The IHF also partners with many international NGOs such as the International Council of Nurses (ICN), the World Medical Association (WMA), the International Network of Health Promoting Hospitals and Health Services (HPH), the International Society for Quality in Health Care (ISQua), the International Alliance of Patients' Organizations (IAPO), the Geneva Health Forum, the International Committee of the Red Cross (ICRC), the International Federation of Pharmaceutical Manufacturers & Associations (IFPMA), the Union for International Cancer Control (UICC), the World Organization of Family Doctors (WONCA), the World Federation of Public Health Associations (WFPHA) among others.

==Activities==
The IHF is the only global membership organization for leaders in the health sector. It connect healthcare leaders, supporting them to excel through training and development. Its networks and forums support international, peer to peer knowledge exchange. The events, programmes, and special interest groups showcase good practices. And it works in partnership with international organizations on key issues for its members.

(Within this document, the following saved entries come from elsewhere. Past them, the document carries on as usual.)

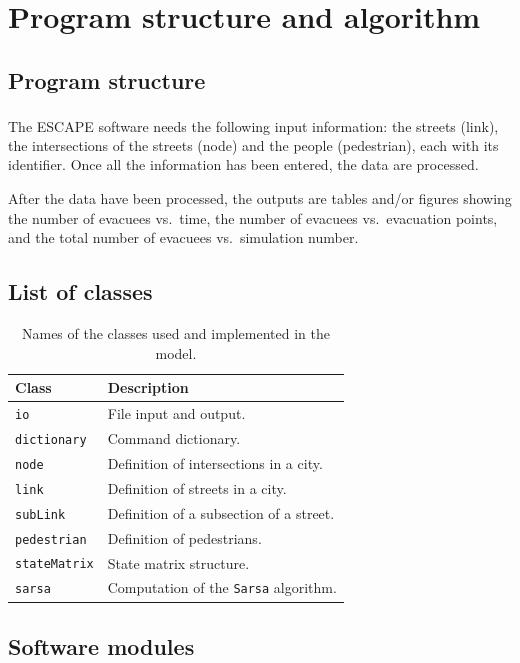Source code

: \documentclass[12pt,a4paper]{book}
\newcommand{\escape}{ESCAPE\textsuperscript{\textregistered}}
\begin{document}
\chapter{Program structure and algorithm}

\section{Program structure}
The \escape{} software needs the following input information: the streets (link), the
intersections of the streets (node) and the people (pedestrian), each with its identifier. Once all
the information has been entered, the data are processed.

After the data have been processed, the outputs are tables and/or figures showing the number of
evacuees vs.\ time, the number of evacuees vs.\ evacuation points, and the total number of
evacuees vs.\ simulation number.

\section{List of classes}
\begin{table}[htbp]
  \centering
  \begin{tabular}{@{}ll@{}}
    \toprule
    Class & Description\\
    \midrule
    \texttt{io}          & File input and output.\\
    \texttt{dictionary}  & Command dictionary.\\
    \texttt{node}        & Definition of intersections in a city.\\
    \texttt{link}        & Definition of streets in a city.\\
    \texttt{subLink}     & Definition of a subsection of a street.\\
    \texttt{pedestrian}  & Definition of pedestrians.\\
    \texttt{stateMatrix} & State matrix structure.\\
    \texttt{sarsa}       & Computation of the \texttt{Sarsa} algorithm.\\
    \bottomrule
  \end{tabular}
  \caption{Names of the classes used and implemented in the model.}
\end{table}

\section{Software modules}
\end{document}
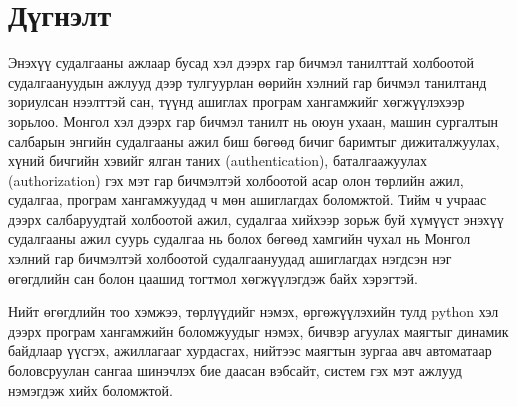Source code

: \chapter{Дүгнэлт}

Энэхүү судалгааны ажлаар бусад хэл дээрх гар бичмэл танилттай холбоотой судалгаануудын ажлууд дээр тулгуурлан өөрийн хэлний гар бичмэл танилтанд зориулсан нээлттэй сан, түүнд ашиглах програм хангамжийг хөгжүүлэхээр зорьлоо. Монгол хэл дээрх гар бичмэл танилт нь оюун ухаан, машин сургалтын салбарын энгийн судалгааны ажил биш бөгөөд бичиг баримтыг дижиталжуулах, хүний бичгийн хэвийг ялган таних (authentication), баталгаажуулах (authorization) гэх мэт гар бичмэлтэй холбоотой асар олон төрлийн ажил, судалгаа, програм хангамжуудад ч мөн ашиглагдах боломжтой. Тийм ч учраас дээрх салбаруудтай холбоотой ажил, судалгаа хийхээр зорьж буй хүмүүст энэхүү судалгааны ажил суурь судалгаа нь болох бөгөөд хамгийн чухал нь Монгол хэлний гар бичмэлтэй холбоотой судалгаануудад ашиглагдах нэгдсэн нэг өгөгдлийн сан болон цаашид тогтмол хөгжүүлэгдэж байх хэрэгтэй.

Нийт өгөгдлийн тоо хэмжээ, төрлүүдийг нэмэх, өргөжүүлэхийн тулд python хэл дээрх програм хангамжийн боломжуудыг нэмэх, бичвэр агуулах маягтыг динамик байдлаар үүсгэх, ажиллагааг хурдасгах, нийтээс маягтын зургаа авч автоматаар боловсруулан сангаа шинэчлэх бие даасан вэбсайт, систем гэх мэт ажлууд нэмэгдэж хийх боломжтой.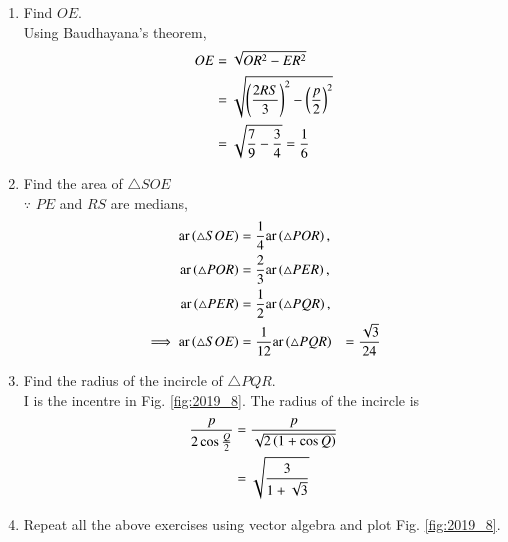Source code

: \documentclass[journal,12pt,twocolumn]{IEEEtran}
\renewcommand\thesection{\arabic{section}}
\begin{document}
\begin{enumerate}[label=\thesection.\arabic*
,ref=\thesection.\theenumi]
\begin{align}
RS &= \sqrt{q^2+\brak{\frac{r}{2}}^2-qr\cos P}
\\
&= \sqrt{1+\frac{1}{4}+\frac{1}{2}} = \sqrt{\frac{7}{2}}
\end{align}
\item Find $OE$.
\\
\solution 
Using Baudhayana's theorem,
\begin{align}
OE  &= \sqrt{OR^2 - ER^2}
\\
&= \sqrt{\left(\frac{2RS}{3}\right)^2 - \left(\frac{p}{2}\right)^2} 
\\
&= \sqrt{\frac{7}{9}-\frac{3}{4}} = \frac{1 }{6}
\end{align}
%
\item Find the area of $\triangle SOE$
\\
\solution
$\because$ $PE$ and $RS$ are medians, 
\begin{align}
\text{ar}\left(\triangle SOE \right)&= \frac{1}{4}\text{ar}\left(\triangle POR\right),
\\
\text{ar}\left(\triangle POR \right)&=  \frac{2}{3}\text{ar}\left(\triangle PER\right),
\\
\text{ar}\left(\triangle PER \right)&=  \frac{1}{2}\text{ar}\left(\triangle PQR\right),
\\
\implies \text{ar}\left(\triangle SOE\right) &= \frac{1}{12}\text{ar}\left(\triangle PQR\right)
&= \frac{\sqrt{3}}{24}
\end{align}

\item Find the radius of the incircle of $\triangle PQR $.
%
\\
\solution
I is the incentre in Fig. \ref{fig:2019_8}.  The radius of the incircle is 
\begin{align}
\frac{p}{2\cos\frac{Q}{2}} &= \frac{p}{\sqrt{2\left(1+\cos Q\right)}}
\\ &= \sqrt{\frac{3}{1+\sqrt{3}}}
\end{align}
%
\item Repeat all the above exercises using vector algebra and plot Fig. \ref{fig:2019_8}.
\end{enumerate}
%
\end{document}
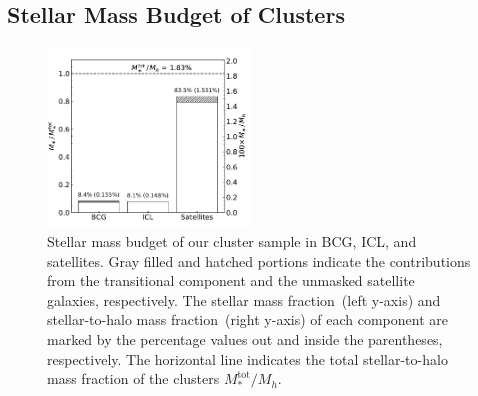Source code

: \documentclass[fleqn,usenatbib]{mnras}
\begin{document}
\subsection{Stellar Mass Budget of Clusters}
\label{subsec:budget}



\begin{figure}
    \includegraphics[width=0.48\textwidth]{fig/ICL_star_mass_fraction.pdf}
    \caption{Stellar mass budget of our cluster sample in BCG, ICL, and
    satellites. Gray filled and hatched portions indicate the contributions
    from the transitional component and the unmasked satellite galaxies,
    respectively. The stellar mass fraction~(left y-axis) and
    stellar-to-halo mass fraction~(right y-axis) of each component are
    marked by the percentage values out and inside the parentheses,
    respectively. The horizontal line indicates the total stellar-to-halo
    mass fraction of the clusters $M_*^{\mathrm{tot}}/M_h$.
    \label{fig:budget} }
\end{figure}
\end{document}
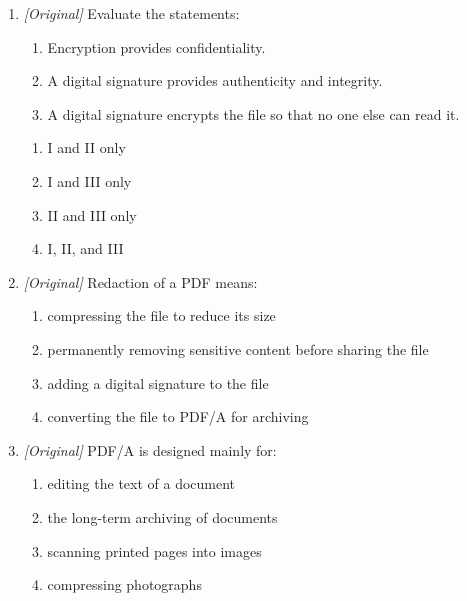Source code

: \documentclass[11pt]{article}
\begin{document}
\begin{enumerate}[label=\textbf{Q\arabic*.}, leftmargin=*]
  correct?
  \begin{enumerate}[label=\Alph*.]
    \item It encrypts the file so only the signer can open it.
    \item It verifies the signer and detects any change made after signing.
    \item It converts a scanned PDF into a text PDF.
    \item It permanently removes sensitive content from the file.
  \end{enumerate}
\item \textit{[Original]} Evaluate the statements:
  \begin{enumerate}[label=\Roman*.]
    \item Encryption provides confidentiality.
    \item A digital signature provides authenticity and integrity.
    \item A digital signature encrypts the file so that no one else can read
      it.
  \end{enumerate}
  \begin{enumerate}[label=\Alph*.]
    \item I and II only
    \item I and III only
    \item II and III only
    \item I, II, and III
  \end{enumerate}
\item \textit{[Original]} Redaction of a PDF means:
  \begin{enumerate}[label=\Alph*.]
    \item compressing the file to reduce its size
    \item permanently removing sensitive content before sharing the file
    \item adding a digital signature to the file
    \item converting the file to PDF/A for archiving
  \end{enumerate}
\item \textit{[Original]} PDF/A is designed mainly for:
  \begin{enumerate}[label=\Alph*.]
    \item editing the text of a document
    \item the long-term archiving of documents
    \item scanning printed pages into images
    \item compressing photographs

\end{enumerate}
\end{enumerate}
\end{document}
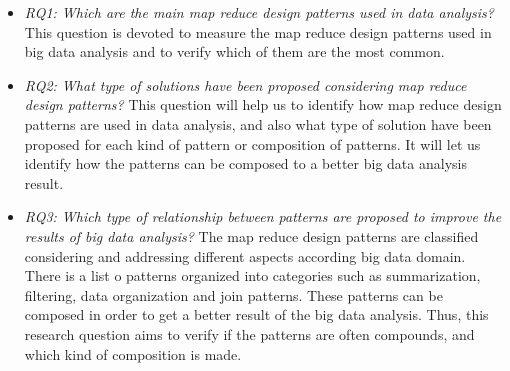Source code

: \begin{itemize}
\item {\em RQ1: Which are the main map reduce design patterns used in data
analysis?} This question is devoted to measure the map reduce design patterns
used in big data analysis and to verify which of them are the most common.

\item {\em RQ2: What type of solutions have been proposed considering map
reduce design patterns?} This question will help us to identify how map reduce
design patterns are used in data analysis, and also
what type of solution have been proposed for each kind of pattern or
composition of patterns. It will let us identify how the patterns can be
composed to a better big data analysis result.
 
\item  {\em RQ3: Which type of relationship between patterns are proposed to
improve the results of big data analysis?} The map reduce design patterns are
classified considering and addressing different aspects
according big data domain. There is a list o patterns organized into categories
such as summarization, filtering, data organization and join patterns. These
patterns can be composed in order to get a better result of the big data
analysis. Thus, this research question aims to verify if the patterns are often
compounds, and which kind of composition is made.


\end{itemize}

% 
%  
% 
%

The annual World Hospital Congress is organized by the IHF to promote global learning that leads to local action, proving an opportunity for knowledge exchange and networking that can transform healthcare delivery worldwide.

At the Congress, the IHF Awards ceremony is held, celebrating excellent projects, programmes, and initiatives in hospitals and health service providers across the globe. The IHF Awards were launched in 2015.

The IHF Leadership Model underpins the leadership development activities offered by the IHF, strengthening global capacity for hospital management. The activities include a programme for Young Executive Leaders, Association Leaders, and Women in Leadership.

The Geneva Sustainability Centre's activities include standards for environmental sustainability, a capacity-strengthening learning programme and tools for executives, and the Sustainability Accelerator Tool, which enables strategic action planning and decision making to advance low-carbon and resilient healthcare delivery.